Coder Social home page Coder Social logo

tts-ros1's Introduction

tts

Overview

The tts ROS node enables a robot to speak with a human voice by providing a Text-To-Speech service. Out of the box this package listens to a speech topic, submits text to the Amazon Polly cloud service to generate an audio stream file, retrieves the audio stream from Amazon Polly, and plays the audio stream via the default output device. The nodes can be configured to use different voices as well as custom lexicons and SSML tags which enable you to control aspects of speech, such as pronunciation, volume, pitch, speed rate, etc. A sample ROS application with this node, and more details on speech customization are available within the Amazon Polly documentation.

Amazon Polly Summary: Amazon Polly is a service that turns text into lifelike speech, allowing you to create applications that talk, and build entirely new categories of speech-enabled products. Amazon Polly is a Text-to-Speech service that uses advanced deep learning technologies to synthesize speech that sounds like a human voice. With dozens of lifelike voices across a variety of languages, you can select the ideal voice and build speech-enabled applications that work in many different countries.

License

The source code is released under an Apache 2.0.

Author: AWS RoboMaker
Affiliation: Amazon Web Services (AWS)

RoboMaker cloud extensions rely on third-party software licensed under open-source licenses and are provided for demonstration purposes only. Incorporation or use of RoboMaker cloud extensions in connection with your production workloads or commercial product(s) or devices may affect your legal rights or obligations under the applicable open-source licenses. License information for this repository can be found here. AWS does not provide support for this cloud extension. You are solely responsible for how you configure, deploy, and maintain this cloud extension in your workloads or commercial product(s) or devices.

Supported ROS Distributions

  • Kinetic
  • Melodic

Installation

AWS Credentials

You will need to create an AWS Account and configure the credentials to be able to communicate with AWS services. You may find AWS Configuration and Credential Files helpful.
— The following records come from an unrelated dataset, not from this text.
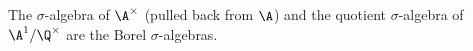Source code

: The $\sigma$-algebra of $\A^\times$ (pulled back from $\A$) and the quotient $\sigma$-algebra of $\A^1/\Q^\times$ are the Borel $\sigma$-algebras.
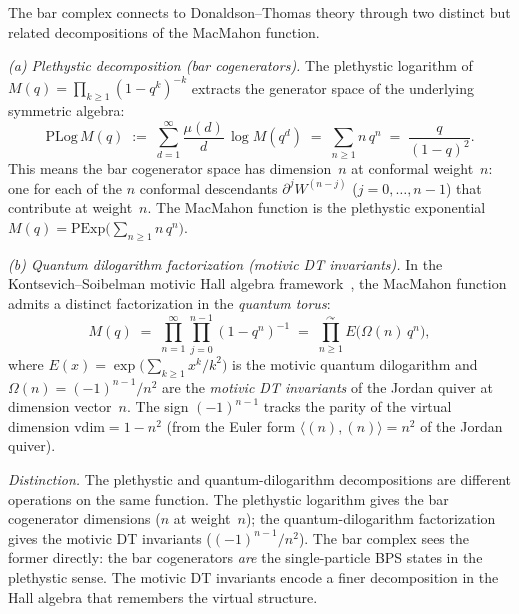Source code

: \begin{computation}
\label{comp:dt-jordan}
The bar complex connects to Donaldson--Thomas theory through
two distinct but related decompositions of the MacMahon function.

\emph{(a) Plethystic decomposition \textup{(}bar cogenerators\textup{)}.}
The plethystic logarithm of $M(q) = \prod_{k \ge 1}(1-q^k)^{-k}$
extracts the generator space of the underlying symmetric algebra:
\begin{equation}\label{eq:plethystic-log}
 \mathrm{PLog}\, M(q)
 \;:=\;
 \sum_{d=1}^{\infty} \frac{\mu(d)}{d}\, \log M(q^d)
 \;=\;
 \sum_{n \ge 1} n\, q^n
 \;=\;
 \frac{q}{(1-q)^2}.
\end{equation}
This means the bar cogenerator space has dimension~$n$ at
conformal weight~$n$: one for each of the $n$ conformal descendants
$\partial^j W^{(n-j)}$ ($j = 0, \ldots, n-1$) that contribute at
weight~$n$. The MacMahon function is the plethystic exponential
$M(q) = \mathrm{PExp}\bigl(\sum_{n \ge 1} n\, q^n\bigr)$.

\emph{(b) Quantum dilogarithm factorization \textup{(}motivic DT
invariants\textup{)}.}
In the Kontsevich--Soibelman motivic Hall algebra
framework~\cite{kontsevich-soibelman}, the MacMahon function admits
a distinct factorization in the \emph{quantum torus}:
\begin{equation}\label{eq:dt-jordan-formula}
 M(q)
 \;=\;
 \prod_{n=1}^{\infty}
 \prod_{j=0}^{n-1}
 (1 - q^n)^{-1}
 \;=\;
 \prod_{n \ge 1}^{\curvearrowright}
 E\bigl(\Omega(n)\, q^n\bigr),
\end{equation}
where $E(x) = \exp\bigl(\sum_{k \ge 1} x^k/k^2\bigr)$ is the
motivic quantum dilogarithm and
$\Omega(n) = (-1)^{n-1}/n^2$
are the \emph{motivic DT invariants} of the Jordan quiver at
dimension vector~$n$. The sign $(-1)^{n-1}$ tracks the parity
of the virtual dimension $\mathrm{vdim} = 1 - n^2$
(from the Euler form $\langle (n), (n) \rangle = n^2$ of the
Jordan quiver).

\emph{Distinction.} The plethystic and quantum-dilogarithm
decompositions are different operations on the same function. The
plethystic logarithm gives the bar cogenerator dimensions
($n$ at weight~$n$); the quantum-dilogarithm factorization gives
the motivic DT invariants ($(-1)^{n-1}/n^2$). The bar complex
sees the former directly: the bar cogenerators \emph{are} the
single-particle BPS states in the plethystic sense. The motivic
DT invariants encode a finer decomposition in the Hall algebra that
remembers the virtual structure.
\end{computation}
This node will require the following AWS account IAM role permissions:

  • polly:SynthesizeSpeech

Dependencies

In order to use the Text-To-Speech node with ROS kinetic you must update the version of boto3 that is installed on your system to at least version 1.9.0. You can do this by running the command:

    pip3 install -U boto3

This step is required before the node will work properly because the version of boto3 is not new enough for the features required by this node.

Building from Source

To build from source you'll need to create a new workspace, clone and checkout the latest release branch of this repository, install all the dependencies, and compile. If you need the latest development features you can clone from the master branch instead of the latest release branch. While we guarantee the release branches are stable, the master should be considered to have an unstable build due to ongoing development.

  • Install build tool: please refer to colcon installation guide

  • Create a ROS workspace and a source directory

      mkdir -p ~/ros-workspace/src
    
  • Clone the package into the source directory .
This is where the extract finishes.